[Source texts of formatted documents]
◇ ◇ ◇ ◇

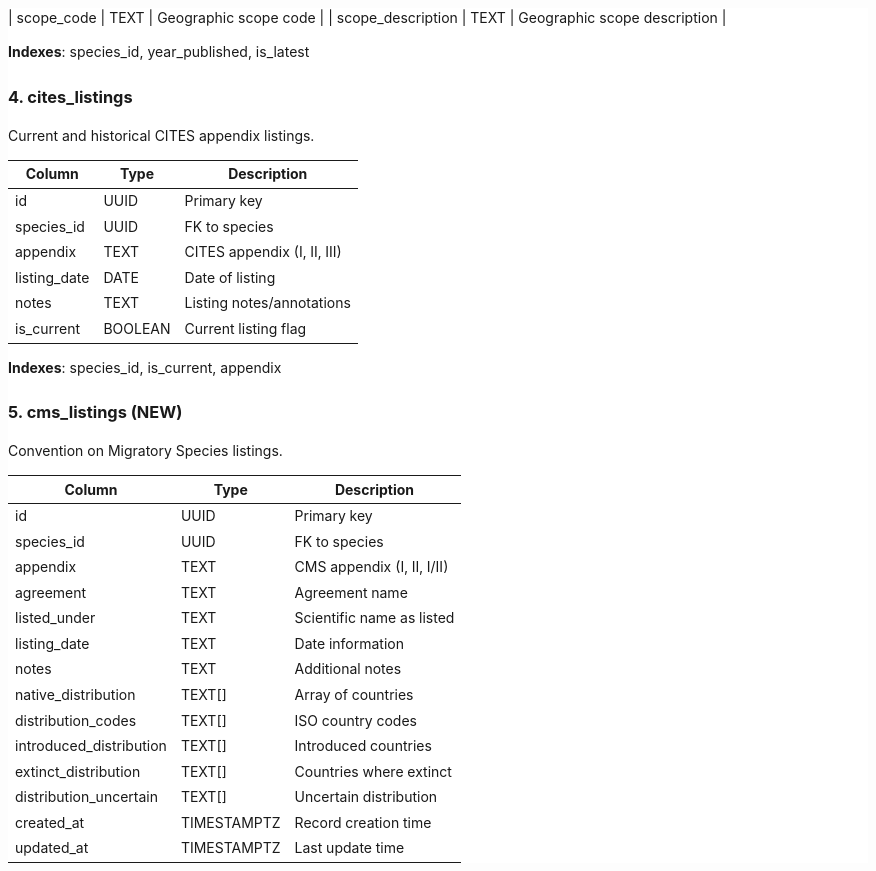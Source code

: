 | scope_code | TEXT | Geographic scope code |
| scope_description | TEXT | Geographic scope description |

**Indexes**: species_id, year_published, is_latest

### 4. cites_listings
Current and historical CITES appendix listings.

| Column | Type | Description |
|--------|------|-------------|
| id | UUID | Primary key |
| species_id | UUID | FK to species |
| appendix | TEXT | CITES appendix (I, II, III) |
| listing_date | DATE | Date of listing |
| notes | TEXT | Listing notes/annotations |
| is_current | BOOLEAN | Current listing flag |

**Indexes**: species_id, is_current, appendix

### 5. cms_listings (NEW)
Convention on Migratory Species listings.

| Column | Type | Description |
|--------|------|-------------|
| id | UUID | Primary key |
| species_id | UUID | FK to species |
| appendix | TEXT | CMS appendix (I, II, I/II) |
| agreement | TEXT | Agreement name |
| listed_under | TEXT | Scientific name as listed |
| listing_date | TEXT | Date information |
| notes | TEXT | Additional notes |
| native_distribution | TEXT[] | Array of countries |
| distribution_codes | TEXT[] | ISO country codes |
| introduced_distribution | TEXT[] | Introduced countries |
| extinct_distribution | TEXT[] | Countries where extinct |
| distribution_uncertain | TEXT[] | Uncertain distribution |
| created_at | TIMESTAMPTZ | Record creation time |
| updated_at | TIMESTAMPTZ | Last update time |
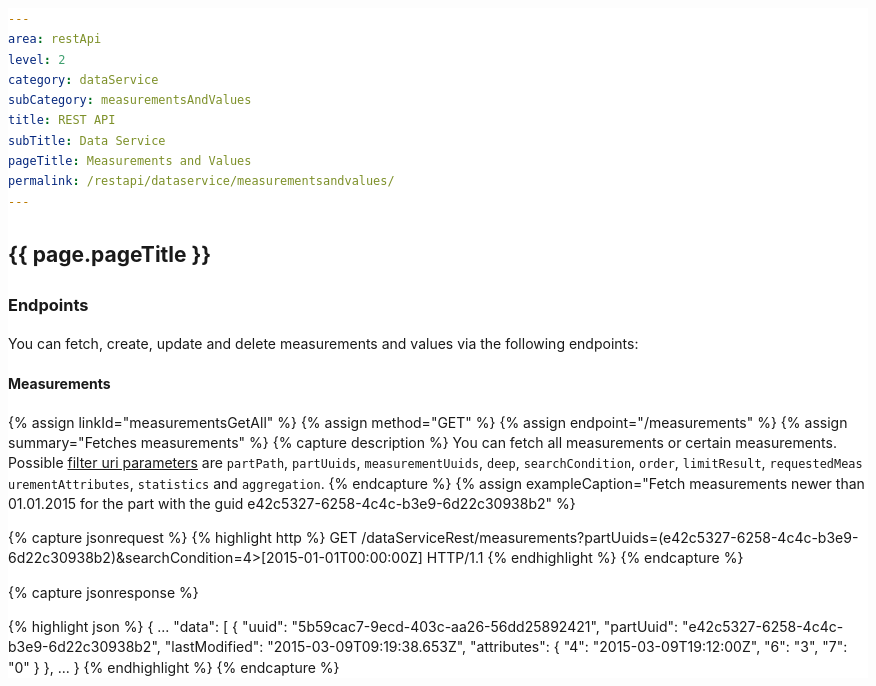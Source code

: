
 ```yaml
---
area: restApi
level: 2
category: dataService
subCategory: measurementsAndValues
title: REST API
subTitle: Data Service
pageTitle: Measurements and Values
permalink: /restapi/dataservice/measurementsandvalues/
---
```


## {{ page.pageTitle }}

### Endpoints

You can fetch, create, update and delete measurements and values via the following endpoints: 
<br/>

#### Measurements
{% assign linkId="measurementsGetAll" %}
{% assign method="GET" %}
{% assign endpoint="/measurements" %}
{% assign summary="Fetches measurements" %}
{% capture description %}
You can fetch all measurements or certain measurements. Possible [filter uri parameters](#filters) are `partPath`, `partUuids`, `measurementUuids`, `deep`, `searchCondition`, `order`, `limitResult`, `requestedMeasurementAttributes`, `statistics` and `aggregation`.
{% endcapture %}
{% assign exampleCaption="Fetch measurements newer than 01.01.2015 for the part with the guid e42c5327-6258-4c4c-b3e9-6d22c30938b2" %}

{% capture jsonrequest %}
{% highlight http %}
GET /dataServiceRest/measurements?partUuids=(e42c5327-6258-4c4c-b3e9-6d22c30938b2)&searchCondition=4>[2015-01-01T00:00:00Z] HTTP/1.1
{% endhighlight %}
{% endcapture %}

{% capture jsonresponse %}

{% highlight json %}
{
  ...
   "data":
   [
     {
       "uuid": "5b59cac7-9ecd-403c-aa26-56dd25892421",
       "partUuid": "e42c5327-6258-4c4c-b3e9-6d22c30938b2",
       "lastModified": "2015-03-09T09:19:38.653Z",
       "attributes":
       {
           "4": "2015-03-09T19:12:00Z",
           "6": "3",
           "7": "0"
       }
      },
      ...
}
{% endhighlight %}
{% endcapture %}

◇ ◇ ◇ ◇

» PROBLEM DETAILS
Reprint the data verbatim, pictures excluded.

» EXERCISE RESULT
Source code

: | scope_code | TEXT | Geographic scope code |
| scope_description | TEXT | Geographic scope description |

**Indexes**: species_id, year_published, is_latest

### 4. cites_listings
Current and historical CITES appendix listings.

| Column | Type | Description |
|--------|------|-------------|
| id | UUID | Primary key |
| species_id | UUID | FK to species |
| appendix | TEXT | CITES appendix (I, II, III) |
| listing_date | DATE | Date of listing |
| notes | TEXT | Listing notes/annotations |
| is_current | BOOLEAN | Current listing flag |

**Indexes**: species_id, is_current, appendix

### 5. cms_listings (NEW)
Convention on Migratory Species listings.

| Column | Type | Description |
|--------|------|-------------|
| id | UUID | Primary key |
| species_id | UUID | FK to species |
| appendix | TEXT | CMS appendix (I, II, I/II) |
| agreement | TEXT | Agreement name |
| listed_under | TEXT | Scientific name as listed |
| listing_date | TEXT | Date information |
| notes | TEXT | Additional notes |
| native_distribution | TEXT[] | Array of countries |
| distribution_codes | TEXT[] | ISO country codes |
| introduced_distribution | TEXT[] | Introduced countries |
| extinct_distribution | TEXT[] | Countries where extinct |
| distribution_uncertain | TEXT[] | Uncertain distribution |
| created_at | TIMESTAMPTZ | Record creation time |
| updated_at | TIMESTAMPTZ | Last update time |
Source code

:
 ```yaml
---
area: restApi
level: 2
category: dataService
subCategory: measurementsAndValues
title: REST API
subTitle: Data Service
pageTitle: Measurements and Values
permalink: /restapi/dataservice/measurementsandvalues/
---
```


## {{ page.pageTitle }}

### Endpoints

You can fetch, create, update and delete measurements and values via the following endpoints: 
<br/>

#### Measurements
{% assign linkId="measurementsGetAll" %}
{% assign method="GET" %}
{% assign endpoint="/measurements" %}
{% assign summary="Fetches measurements" %}
{% capture description %}
You can fetch all measurements or certain measurements. Possible [filter uri parameters](#filters) are `partPath`, `partUuids`, `measurementUuids`, `deep`, `searchCondition`, `order`, `limitResult`, `requestedMeasurementAttributes`, `statistics` and `aggregation`.
{% endcapture %}
{% assign exampleCaption="Fetch measurements newer than 01.01.2015 for the part with the guid e42c5327-6258-4c4c-b3e9-6d22c30938b2" %}

{% capture jsonrequest %}
{% highlight http %}
GET /dataServiceRest/measurements?partUuids=(e42c5327-6258-4c4c-b3e9-6d22c30938b2)&searchCondition=4>[2015-01-01T00:00:00Z] HTTP/1.1
{% endhighlight %}
{% endcapture %}

{% capture jsonresponse %}

{% highlight json %}
{
  ...
   "data":
   [
     {
       "uuid": "5b59cac7-9ecd-403c-aa26-56dd25892421",
       "partUuid": "e42c5327-6258-4c4c-b3e9-6d22c30938b2",
       "lastModified": "2015-03-09T09:19:38.653Z",
       "attributes":
       {
           "4": "2015-03-09T19:12:00Z",
           "6": "3",
           "7": "0"
       }
      },
      ...
}
{% endhighlight %}
{% endcapture %}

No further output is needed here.